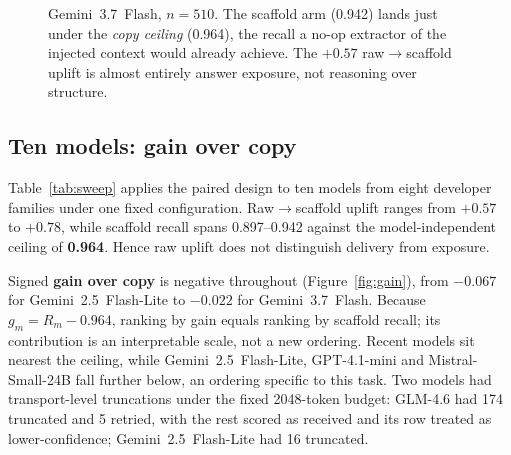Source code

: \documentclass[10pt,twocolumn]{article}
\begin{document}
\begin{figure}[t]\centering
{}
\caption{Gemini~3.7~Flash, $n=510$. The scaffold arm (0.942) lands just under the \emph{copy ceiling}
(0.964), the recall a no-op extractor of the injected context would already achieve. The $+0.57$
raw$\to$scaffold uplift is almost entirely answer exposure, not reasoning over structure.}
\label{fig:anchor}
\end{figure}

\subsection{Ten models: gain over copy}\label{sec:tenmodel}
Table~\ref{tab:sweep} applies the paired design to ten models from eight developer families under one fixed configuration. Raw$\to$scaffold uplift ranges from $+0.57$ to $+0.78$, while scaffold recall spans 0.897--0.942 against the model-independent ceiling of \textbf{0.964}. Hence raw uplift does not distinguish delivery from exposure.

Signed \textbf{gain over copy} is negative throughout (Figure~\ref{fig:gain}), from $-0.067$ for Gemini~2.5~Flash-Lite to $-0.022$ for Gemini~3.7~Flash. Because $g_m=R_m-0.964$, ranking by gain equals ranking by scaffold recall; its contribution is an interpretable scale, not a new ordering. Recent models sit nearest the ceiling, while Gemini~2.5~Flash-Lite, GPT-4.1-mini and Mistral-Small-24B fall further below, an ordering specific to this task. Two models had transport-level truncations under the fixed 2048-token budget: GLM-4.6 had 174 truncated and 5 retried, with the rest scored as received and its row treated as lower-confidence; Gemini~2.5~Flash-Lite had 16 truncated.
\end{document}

--

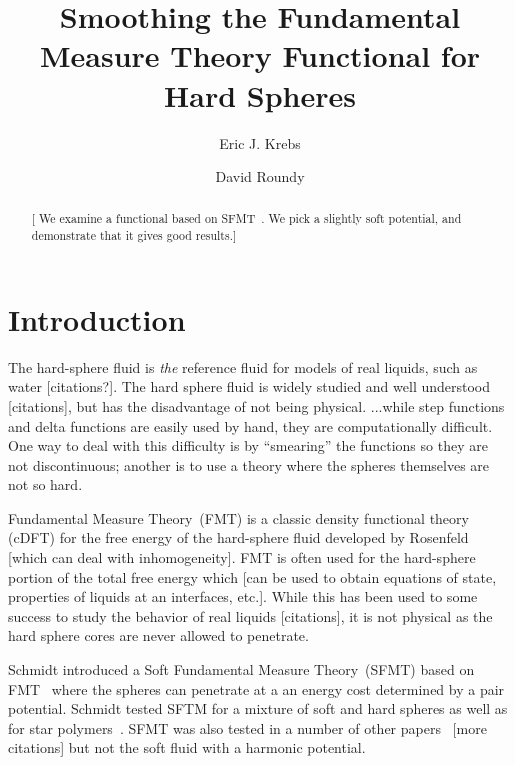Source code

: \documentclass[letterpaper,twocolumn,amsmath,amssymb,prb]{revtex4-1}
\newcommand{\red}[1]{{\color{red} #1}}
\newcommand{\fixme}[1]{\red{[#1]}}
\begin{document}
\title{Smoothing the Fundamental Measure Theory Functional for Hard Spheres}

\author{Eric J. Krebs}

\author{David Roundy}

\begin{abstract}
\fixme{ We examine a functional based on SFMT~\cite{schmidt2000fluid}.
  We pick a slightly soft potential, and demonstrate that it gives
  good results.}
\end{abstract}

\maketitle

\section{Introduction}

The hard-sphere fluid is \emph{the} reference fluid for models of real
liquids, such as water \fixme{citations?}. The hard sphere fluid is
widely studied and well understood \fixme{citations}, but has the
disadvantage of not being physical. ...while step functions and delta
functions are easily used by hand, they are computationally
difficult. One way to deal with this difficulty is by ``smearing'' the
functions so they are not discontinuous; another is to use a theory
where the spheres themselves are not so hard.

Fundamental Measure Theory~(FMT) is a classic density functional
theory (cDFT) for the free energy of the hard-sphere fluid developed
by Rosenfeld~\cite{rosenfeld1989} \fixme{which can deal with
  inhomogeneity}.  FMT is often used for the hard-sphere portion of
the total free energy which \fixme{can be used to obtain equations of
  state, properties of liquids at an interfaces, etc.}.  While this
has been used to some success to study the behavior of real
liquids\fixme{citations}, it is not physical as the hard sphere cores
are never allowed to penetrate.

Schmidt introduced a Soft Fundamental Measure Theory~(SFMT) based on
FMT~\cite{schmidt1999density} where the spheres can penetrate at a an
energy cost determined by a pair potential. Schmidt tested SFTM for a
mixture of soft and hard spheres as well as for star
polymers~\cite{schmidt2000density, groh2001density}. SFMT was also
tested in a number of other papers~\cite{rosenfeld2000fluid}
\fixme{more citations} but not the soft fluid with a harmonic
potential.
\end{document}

**REQUIREMENT**
Only lines that contain the string "uplift" count; pick each one out of the records and copy it.

**RESPONSE FOR THIS EXERCISE**
raw$\to$scaffold uplift is almost entirely answer exposure, not reasoning over structure.}
Table~\ref{tab:sweep} applies the paired design to ten models from eight developer families under one fixed configuration. Raw$\to$scaffold uplift ranges from $+0.57$ to $+0.78$, while scaffold recall spans 0.897--0.942 against the model-independent ceiling of \textbf{0.964}. Hence raw uplift does not distinguish delivery from exposure.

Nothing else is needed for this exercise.